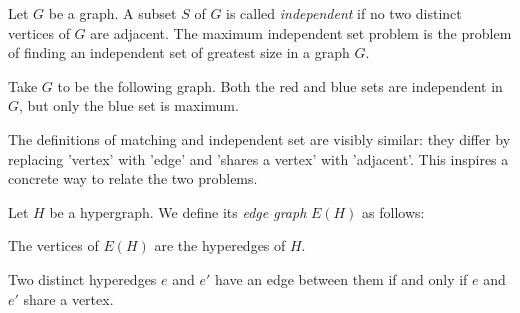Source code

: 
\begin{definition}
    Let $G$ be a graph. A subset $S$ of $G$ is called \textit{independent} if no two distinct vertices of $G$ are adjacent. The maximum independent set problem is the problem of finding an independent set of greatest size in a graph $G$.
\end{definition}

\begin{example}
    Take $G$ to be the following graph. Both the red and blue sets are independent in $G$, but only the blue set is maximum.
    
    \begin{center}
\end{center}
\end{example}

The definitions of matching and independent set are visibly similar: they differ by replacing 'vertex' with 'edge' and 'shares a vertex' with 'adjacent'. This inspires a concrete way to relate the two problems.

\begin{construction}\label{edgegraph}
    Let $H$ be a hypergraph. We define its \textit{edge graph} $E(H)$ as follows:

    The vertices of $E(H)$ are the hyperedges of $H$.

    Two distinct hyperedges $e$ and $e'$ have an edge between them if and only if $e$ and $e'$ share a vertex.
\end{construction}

* _Exercise requirements_
Recopy the whole listing above precisely, excluding images.

* _Result for this exercise_
Source code

: 
\begin{definition}
    Let $G$ be a graph. A subset $S$ of $G$ is called \textit{independent} if no two distinct vertices of $G$ are adjacent. The maximum independent set problem is the problem of finding an independent set of greatest size in a graph $G$.
\end{definition}

\begin{example}
    Take $G$ to be the following graph. Both the red and blue sets are independent in $G$, but only the blue set is maximum.
    
    \begin{center}
\end{center}
\end{example}

The definitions of matching and independent set are visibly similar: they differ by replacing 'vertex' with 'edge' and 'shares a vertex' with 'adjacent'. This inspires a concrete way to relate the two problems.

\begin{construction}\label{edgegraph}
    Let $H$ be a hypergraph. We define its \textit{edge graph} $E(H)$ as follows:

    The vertices of $E(H)$ are the hyperedges of $H$.

    Two distinct hyperedges $e$ and $e'$ have an edge between them if and only if $e$ and $e'$ share a vertex.
\end{construction}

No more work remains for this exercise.